BRIEF SUMMARY OF THE INVENTION
[0008] The invention provides a new jack-up MODU and MODU jacking
system that can reliably handle loads several times greater than
can be currently handled, can be readily and inexpensively designed
and scaled for different jack-up loads, and can save millions of
dollars in the manufacture of a single jack-up MODU.
[0009] In one aspect of the invention, a plurality of MODU-carried
continuous linear motion motors are engaged with a plurality of
MODU supporting legs to provide relative motion between the MODU
platform and its supporting legs, and to also maintain the MODU
platform and MODU supporting legs locked in a stationary
relationship. As used herein, the term "continuous linear motion
motor," refers to a plurality of hydraulic piston/cylinder units N
whose piston operations are phased so that N-1 of the plurality of
piston/cylinder units are engaged with a MODU-supporting leg and
providing relative motion while one of the piston/cylinder units is
disengaged from the MODU-supporting leg and being repositioned for
re-engagement with the supporting leg to continue the relative
motion.

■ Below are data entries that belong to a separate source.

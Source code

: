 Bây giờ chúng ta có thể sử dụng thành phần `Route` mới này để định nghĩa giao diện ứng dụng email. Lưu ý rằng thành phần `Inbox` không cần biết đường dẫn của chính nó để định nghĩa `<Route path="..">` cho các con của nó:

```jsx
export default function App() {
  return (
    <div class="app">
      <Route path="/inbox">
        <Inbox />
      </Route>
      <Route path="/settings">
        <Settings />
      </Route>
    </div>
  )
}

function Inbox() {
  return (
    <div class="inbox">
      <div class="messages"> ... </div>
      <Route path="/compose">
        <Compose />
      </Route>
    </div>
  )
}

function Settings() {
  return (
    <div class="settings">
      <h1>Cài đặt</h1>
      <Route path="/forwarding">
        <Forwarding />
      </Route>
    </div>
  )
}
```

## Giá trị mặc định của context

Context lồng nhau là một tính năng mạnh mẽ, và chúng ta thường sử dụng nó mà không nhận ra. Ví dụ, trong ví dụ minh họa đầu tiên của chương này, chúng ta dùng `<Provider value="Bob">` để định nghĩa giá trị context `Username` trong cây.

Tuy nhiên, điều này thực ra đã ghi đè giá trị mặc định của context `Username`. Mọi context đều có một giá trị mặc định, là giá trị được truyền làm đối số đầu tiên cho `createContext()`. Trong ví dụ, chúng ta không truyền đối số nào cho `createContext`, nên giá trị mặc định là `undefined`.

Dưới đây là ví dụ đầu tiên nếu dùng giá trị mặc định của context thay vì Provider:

The invention thus permits a MODU platform to be
automatically jacked up hydraulically with continuous motion,
avoiding the excess forces needed to overcome static friction and
to accelerate the heavy masses of the MODU.

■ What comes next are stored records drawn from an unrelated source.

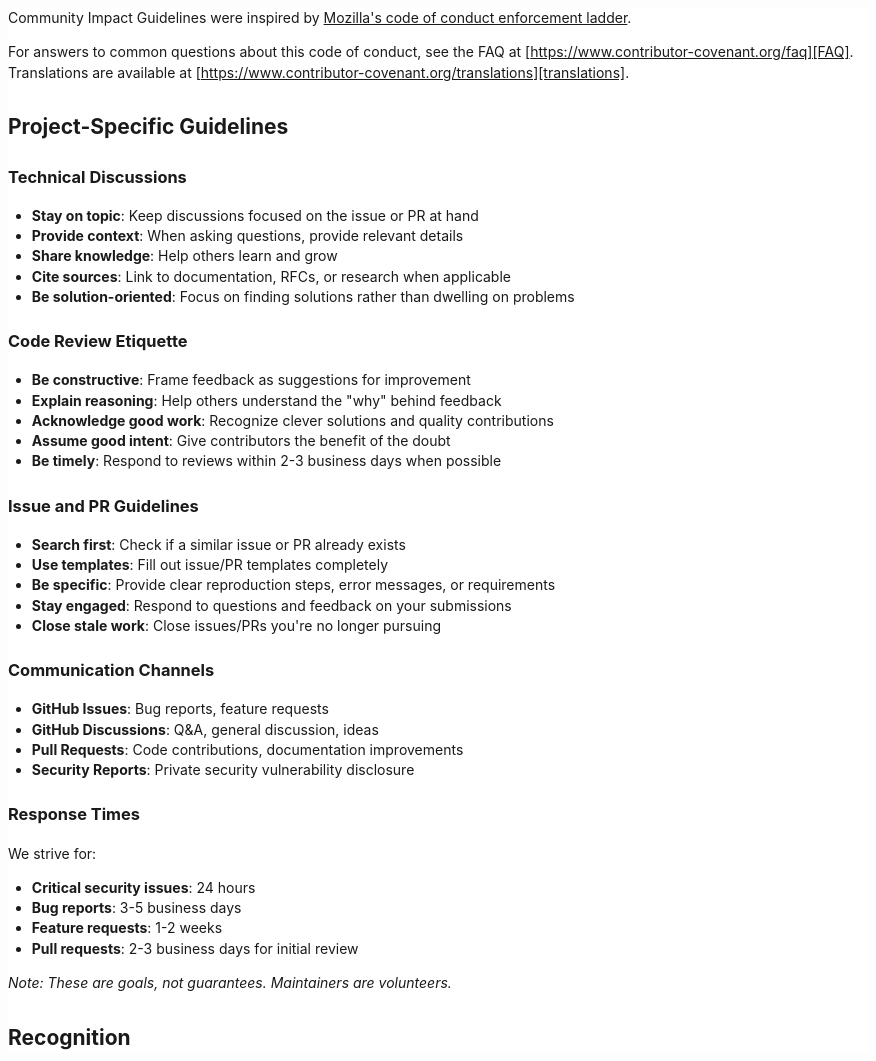 Community Impact Guidelines were inspired by
[Mozilla's code of conduct enforcement ladder][Mozilla CoC].

For answers to common questions about this code of conduct, see the FAQ at
[https://www.contributor-covenant.org/faq][FAQ]. Translations are available at
[https://www.contributor-covenant.org/translations][translations].

[homepage]: https://www.contributor-covenant.org
[v2.1]: https://www.contributor-covenant.org/version/2/1/code_of_conduct.html
[Mozilla CoC]: https://github.com/mozilla/diversity
[FAQ]: https://www.contributor-covenant.org/faq
[translations]: https://www.contributor-covenant.org/translations

## Project-Specific Guidelines

### Technical Discussions

* **Stay on topic**: Keep discussions focused on the issue or PR at hand
* **Provide context**: When asking questions, provide relevant details
* **Share knowledge**: Help others learn and grow
* **Cite sources**: Link to documentation, RFCs, or research when applicable
* **Be solution-oriented**: Focus on finding solutions rather than dwelling on problems

### Code Review Etiquette

* **Be constructive**: Frame feedback as suggestions for improvement
* **Explain reasoning**: Help others understand the "why" behind feedback
* **Acknowledge good work**: Recognize clever solutions and quality contributions
* **Assume good intent**: Give contributors the benefit of the doubt
* **Be timely**: Respond to reviews within 2-3 business days when possible

### Issue and PR Guidelines

* **Search first**: Check if a similar issue or PR already exists
* **Use templates**: Fill out issue/PR templates completely
* **Be specific**: Provide clear reproduction steps, error messages, or requirements
* **Stay engaged**: Respond to questions and feedback on your submissions
* **Close stale work**: Close issues/PRs you're no longer pursuing

### Communication Channels

* **GitHub Issues**: Bug reports, feature requests
* **GitHub Discussions**: Q&A, general discussion, ideas
* **Pull Requests**: Code contributions, documentation improvements
* **Security Reports**: Private security vulnerability disclosure

### Response Times

We strive for:
* **Critical security issues**: 24 hours
* **Bug reports**: 3-5 business days
* **Feature requests**: 1-2 weeks
* **Pull requests**: 2-3 business days for initial review

*Note: These are goals, not guarantees. Maintainers are volunteers.*

## Recognition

[0010] In the invention, a plurality of hydraulic piston/cylinder
units are used to provide continuous relative motion of the MODU
with respect to a plurality of MODU-supporting legs that carry a
plurality of toothed racks, by phased operation of their pistons,
that is, by sequentially engaging different groups of the
piston/cylinder units with the plurality of toothed racks and
driving their pistons with hydraulic pressure, while another group
of the piston/cylinder units are disengaged from the toothed racks
and are repositioned for reengagement by application of hydraulic
pressure to the cylinders of the disengaged pistons. The
pluralities of hydraulic piston/cylinders in their phased
operations provide a plurality of continuous linear motion motors
that can be controlled from the MODU to jack the MODU up or down,
or to lock the MODU in any stationary position. Such a plurality of
continuous linear motion motors are substantially less expensive
than a comparable plurality of spur gear drives.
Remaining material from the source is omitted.